Ablation Study (LLaMA-2-7B, Wikitext PPL)¶
| Configuration | PPL ↑ |
|---|---|
| Full HyperPrune | 10.11 |
| − Layer/Comp Emb (le/ce) | 11.36 |
| − Outlier Reg (fo) | 11.06 |
Removing any embedding component significantly degrades performance (layer embeddings have a slightly larger impact). Omitting continual pruning (cp) or feature outlier (fo) regularization also results in higher PPL, proving all components are essential.
Key Findings¶
- Efficiency: 2:4 sparsity provides a kernel-level speedup of 1.55–1.65× on A100. End-to-end latency for LLaMA-2-7B drops from 248ms to 174ms (1.43×). Mask training takes only 7–15 GPU hours and 15–22GB VRAM (7B/13B), an order of magnitude lower than MaskPro and a vast improvement over MaskLLM (1200–2300 GPU hours), making 70B models feasible.
- Data Scalability: As calibration samples increase from 1 to 512, HyperPrune shows steady improvement in PPL and accuracy, whereas Wanda/SparseGPT reach a plateau quickly.
Highlights & Insights¶
- "Output Space Collapse" is the key: Previous hypernetwork attempts in LLM pruning failed due to massive output spaces. Restricting the hypernetwork to select n:m patterns for small groups collapses the problem into a lightweight classification task, which is the core innovation for scalability.
- Bridging Theory and Heuristics: The expansion of the feature outlier regularization term reveals that Wanda's importance score is a special case. This provides an information-theoretic and variance-aware explanation for existing heuristics.
- Layer-wise Sliding + Continual Learning: Memory consumption scales with a single layer rather than the full model, enabling the pruning of 70B models on 80GB VRAM. Continual learning regularization rectifies the loss of cross-layer knowledge inherent in step-by-step optimization.
Limitations & Future Work¶
- Calibration Data Dependency: Robustness may decrease with insufficient calibration data or significant domain shifts.
- Hypernetwork Capacity-Generalization Trade-off: The lightweight hypernetwork might have limited expressiveness; exploring adaptive or hierarchical designs is suggested.
- Limited Sparsity Patterns: Experiments primarily focused on 2:4; validation on more aggressive patterns (e.g., 1:4) or non-LLaMA architectures is needed.
- Hardware Coverage: Validation was mainly on A100; future work should evaluate more inference stacks and integration with quantization or LoRA.
Related Work & Insights¶
- One-pass Heuristic Pruning: Magnitude, SparseGPT, and Wanda are cheap but suffer accuracy loss at high sparsity and lack native n:m focus.

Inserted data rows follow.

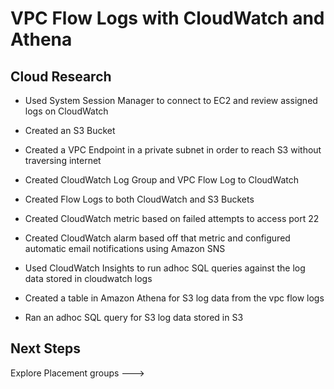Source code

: <!-- This is a template you can use for quick progress days. It removes a lot of the steps we encourage you to share in the longer template 000-DAY-ARTICLE-LONG-TEMPLATE.MD-->

# VPC Flow Logs with CloudWatch and Athena

## Cloud Research

- Used System Session Manager to connect to EC2 and review assigned logs on CloudWatch

- Created an S3 Bucket

- Created a VPC Endpoint in a private subnet in order to reach S3 without traversing internet

- Created CloudWatch Log Group and VPC Flow Log to CloudWatch

- Created Flow Logs to both CloudWatch and S3 Buckets 

- Created CloudWatch metric based on failed attempts to access port 22

- Created CloudWatch alarm based off that metric and configured automatic email notifications using Amazon SNS

- Used CloudWatch Insights to run adhoc SQL queries against the log data stored in cloudwatch logs

- Created a table in Amazon Athena for S3 log data from the vpc flow logs 

- Ran an adhoc SQL query for S3 log data stored in S3

## Next Steps

Explore Placement groups --->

HyperPrune treats Wanda as a special case within its optimization framework.
- Optimization-based Pruning: MaskLLM uses probabilistic masks for strict n:m but has astronomical costs. MaskPro reduces costs via linear space probabilization but suffers from high gradient variance. HyperPrune's "layer-wise + shared hypernetwork" approach keeps memory costs tied to a single layer.
- Hypernetwork Methods: Drawing from HyperShot and HyperTransformer, HyperPrune is the first to successfully apply "embedding-conditioned parameter/mask generation" to structured LLM pruning.

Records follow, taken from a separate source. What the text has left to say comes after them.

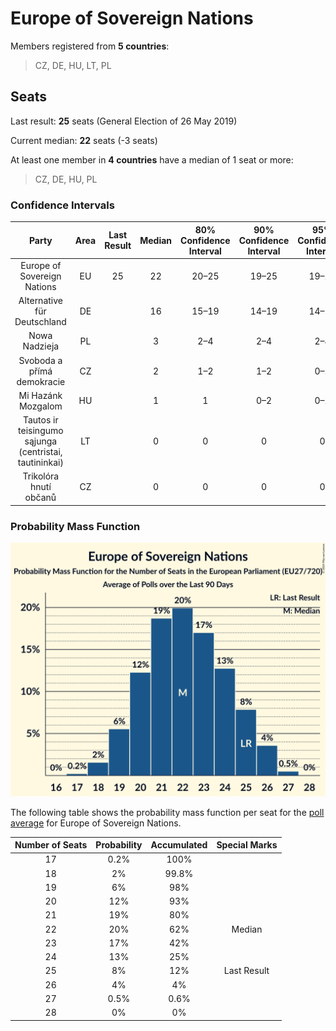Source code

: # Europe of Sovereign Nations

Members registered from **5 countries**:

> CZ, DE, HU, LT, PL

## Seats

Last result: **25** seats (General Election of 26 May 2019)

Current median: **22** seats (-3 seats)

At least one member in **4 countries** have a median of 1 seat or more:

> CZ, DE, HU, PL

### Confidence Intervals

| Party | Area | Last Result | Median | 80% Confidence Interval | 90% Confidence Interval | 95% Confidence Interval | 99% Confidence Interval |
|:-----:|:----:|:-----------:|:------:|:-----------------------:|:-----------------------:|:-----------------------:|:-----------------------:|
| Europe of Sovereign Nations | EU | 25 | 22 | 20–25 | 19–25 | 19–26 | 18–27 |
| Alternative für Deutschland | DE | | 16 | 15–19 | 14–19 | 14–19 | 14–20 |
| Nowa Nadzieja | PL | | 3 | 2–4 | 2–4 | 2–4 | 2–5 |
| Svoboda a přímá demokracie | CZ | | 2 | 1–2 | 1–2 | 0–2 | 0–2 |
| Mi Hazánk Mozgalom | HU | | 1 | 1 | 0–2 | 0–2 | 0–2 |
| Tautos ir teisingumo sąjunga (centristai, tautininkai) | LT | | 0 | 0 | 0 | 0 | 0 |
| Trikolóra hnutí občanů | CZ | | 0 | 0 | 0 | 0 | 0 |

### Probability Mass Function

![Graph with seats probability mass function not yet produced](average-2024-07-31-seats-pmf-europeofsovereignnations.png "Seats Probability Mass Function")

The following table shows the probability mass function per seat for the [poll average](average-2024-07-31.html) for Europe of Sovereign Nations.

| Number of Seats | Probability | Accumulated | Special Marks |
|:---------------:|:-----------:|:-----------:|:-------------:|
| 17 | 0.2% | 100% |  |
| 18 | 2% | 99.8% |  |
| 19 | 6% | 98% |  |
| 20 | 12% | 93% |  |
| 21 | 19% | 80% |  |
| 22 | 20% | 62% | Median |
| 23 | 17% | 42% |  |
| 24 | 13% | 25% |  |
| 25 | 8% | 12% | Last Result |
| 26 | 4% | 4% |  |
| 27 | 0.5% | 0.6% |  |
| 28 | 0% | 0% |  |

- Insight: The paradigm of translating "hardware-friendly discrete constraints" into "differentiable mutual information/reconstruction objectives" via Gumbel-Softmax is a universal framework applicable to quantization and KV-cache compression.
Rating¶
- Novelty: ⭐⭐⭐⭐ — First to apply shared context-aware hypernetworks to LLM n:m pruning; the "group-level output collapse" is a significant insight.
- Experimental Thoroughness: ⭐⭐⭐⭐ — Covers 7B to 70B, zero-shot tasks, and efficiency metrics; however, limited to 2:4 patterns and LLaMA-2 style models.
- Writing Quality: ⭐⭐⭐⭐ — Clear motivation and well-justified theoretical framing for the regularization terms.
- Value: ⭐⭐⭐⭐⭐ — High practical value for resource-constrained deployment, enabling 70B model pruning on a single GPU with real hardware acceleration.